The novel of ideas has been dealt a series of knocks since the days of high modernism, when writers such as Thomas Mann accommodated the latest styles of thought to the great-hearted humanism bequeathed by the 19th century. At some point in the late 1950s, ideas and literary humanism started to go their separate ways. Ideas, once the lifeblood of civilised discourse, became synonymous with despotism and corduroy. Literature, meanwhile, became the realm of instinct. The novel of ideas was however pegged as staid and dogmatic, unliterary, even anti-literary, and its vestigial forms display a corresponding tameness. Instead of interrogation and rumination, we are served either a dramatised dilemma – say, a zoologist falls for a cleric – or else a sort of intellectual flotsam: ancient myth, modern philosophy, popular culture and off-trail history, organised around a cluster of connotations and keywords.
If the dramatised dilemma, as practised by novelists such as Ian McEwan and Richard Powers, represents a dilution of the novel of ideas, the flotsam novel is more like a rival or usurper: Vladimir Nabokov railed against “great ideas” and “general ideas” and called Thomas Mann a plaster saint. In Ada (1969), a vast fantasy set in the mythical Antiterra, Nabokov composed a novel of ideas for people who don’t like novels of ideas. He was a healthy, high-spirited man, free, as John Updike once wrote, from the “neurasthenic infirmities” suffered by Mann and others.
Nabokov viewed the novelist of ideas, like his loathsome cousin the psychoanalyst, as a specialist in debunking, a spoilsport wielder of angst, fear and guilt. He had no desire to anatomise a nation’s soul, or to bring the repressed material of his mental life to conscious recognition. He wanted to keep history out of sight, and for repressed material to remain repressed, the better to enchant, delight and amuse. Ada was packed not with intellectual gristle but with what he called “straw and fluff”.
The flotsam novel is more deflective and ironic than the conventional novel of ideas. But it is also more mechanistic.

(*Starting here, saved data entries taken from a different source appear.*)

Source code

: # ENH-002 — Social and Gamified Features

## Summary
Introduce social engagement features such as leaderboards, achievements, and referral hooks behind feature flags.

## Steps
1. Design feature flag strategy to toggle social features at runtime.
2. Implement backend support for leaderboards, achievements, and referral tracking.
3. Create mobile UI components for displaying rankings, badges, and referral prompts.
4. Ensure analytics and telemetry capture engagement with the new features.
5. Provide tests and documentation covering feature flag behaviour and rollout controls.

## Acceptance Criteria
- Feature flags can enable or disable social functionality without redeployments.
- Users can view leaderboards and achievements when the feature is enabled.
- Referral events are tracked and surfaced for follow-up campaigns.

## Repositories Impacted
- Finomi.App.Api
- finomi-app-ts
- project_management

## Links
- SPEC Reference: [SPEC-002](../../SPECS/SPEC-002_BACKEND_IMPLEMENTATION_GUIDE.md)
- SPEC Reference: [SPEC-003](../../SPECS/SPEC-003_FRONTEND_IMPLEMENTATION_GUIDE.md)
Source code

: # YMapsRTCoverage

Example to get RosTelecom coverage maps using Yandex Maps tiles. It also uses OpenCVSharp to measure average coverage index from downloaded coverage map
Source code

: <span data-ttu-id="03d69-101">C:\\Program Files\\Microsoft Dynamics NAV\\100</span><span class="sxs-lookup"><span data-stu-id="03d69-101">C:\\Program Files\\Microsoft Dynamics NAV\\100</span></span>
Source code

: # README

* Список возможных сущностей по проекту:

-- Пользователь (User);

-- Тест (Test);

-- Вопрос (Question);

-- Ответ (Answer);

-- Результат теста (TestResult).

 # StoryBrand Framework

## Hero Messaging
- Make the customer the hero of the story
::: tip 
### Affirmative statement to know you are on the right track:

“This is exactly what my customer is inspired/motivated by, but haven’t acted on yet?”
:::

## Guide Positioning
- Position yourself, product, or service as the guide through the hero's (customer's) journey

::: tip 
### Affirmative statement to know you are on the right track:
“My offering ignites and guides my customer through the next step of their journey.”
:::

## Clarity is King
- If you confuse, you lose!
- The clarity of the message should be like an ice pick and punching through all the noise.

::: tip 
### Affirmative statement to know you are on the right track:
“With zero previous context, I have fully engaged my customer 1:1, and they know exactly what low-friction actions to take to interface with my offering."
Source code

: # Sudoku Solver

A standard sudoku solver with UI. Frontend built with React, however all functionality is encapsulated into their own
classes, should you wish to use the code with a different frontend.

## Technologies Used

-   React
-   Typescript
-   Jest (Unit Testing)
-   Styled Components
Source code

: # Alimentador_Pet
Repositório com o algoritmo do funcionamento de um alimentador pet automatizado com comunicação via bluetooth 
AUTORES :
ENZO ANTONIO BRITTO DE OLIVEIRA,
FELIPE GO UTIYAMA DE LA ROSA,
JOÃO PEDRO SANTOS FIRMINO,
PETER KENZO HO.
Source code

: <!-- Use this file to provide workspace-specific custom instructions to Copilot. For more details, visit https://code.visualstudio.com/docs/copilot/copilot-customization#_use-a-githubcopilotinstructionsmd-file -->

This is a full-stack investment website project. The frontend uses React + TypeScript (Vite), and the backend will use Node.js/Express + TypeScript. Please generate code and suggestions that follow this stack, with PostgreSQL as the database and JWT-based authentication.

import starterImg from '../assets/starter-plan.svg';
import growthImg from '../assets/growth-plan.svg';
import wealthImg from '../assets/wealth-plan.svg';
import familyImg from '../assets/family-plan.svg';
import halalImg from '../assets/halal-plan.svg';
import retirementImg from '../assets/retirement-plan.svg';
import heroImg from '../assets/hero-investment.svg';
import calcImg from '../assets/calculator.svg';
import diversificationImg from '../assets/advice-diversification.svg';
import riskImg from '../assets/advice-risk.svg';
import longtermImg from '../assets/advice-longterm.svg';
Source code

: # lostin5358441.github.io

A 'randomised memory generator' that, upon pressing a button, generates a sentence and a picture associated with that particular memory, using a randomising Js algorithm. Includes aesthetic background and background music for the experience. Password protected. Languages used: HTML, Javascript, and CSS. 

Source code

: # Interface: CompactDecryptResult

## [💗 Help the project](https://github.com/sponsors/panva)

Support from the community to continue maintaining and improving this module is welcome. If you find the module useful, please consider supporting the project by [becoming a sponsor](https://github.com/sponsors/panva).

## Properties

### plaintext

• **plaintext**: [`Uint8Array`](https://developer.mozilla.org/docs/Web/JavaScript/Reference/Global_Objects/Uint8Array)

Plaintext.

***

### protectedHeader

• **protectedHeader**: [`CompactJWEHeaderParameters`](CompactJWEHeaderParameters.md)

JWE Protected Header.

That is because it relies on the keyword, which functions not as a starting point, a spur to invention, but as a mark to be hit, an end in itself. The novelist Tom McCarthy, a fan of Ada, rightly describes his own flotsam-heavy novels in terms of what they are “all about”: not a bored office worker, but “pollution and mutation”. Under this keyword tyranny, characters are often slaves. So is the reader, being invited not to respond or question, to connect or synthesise, only to note the recurrence of similar images and details.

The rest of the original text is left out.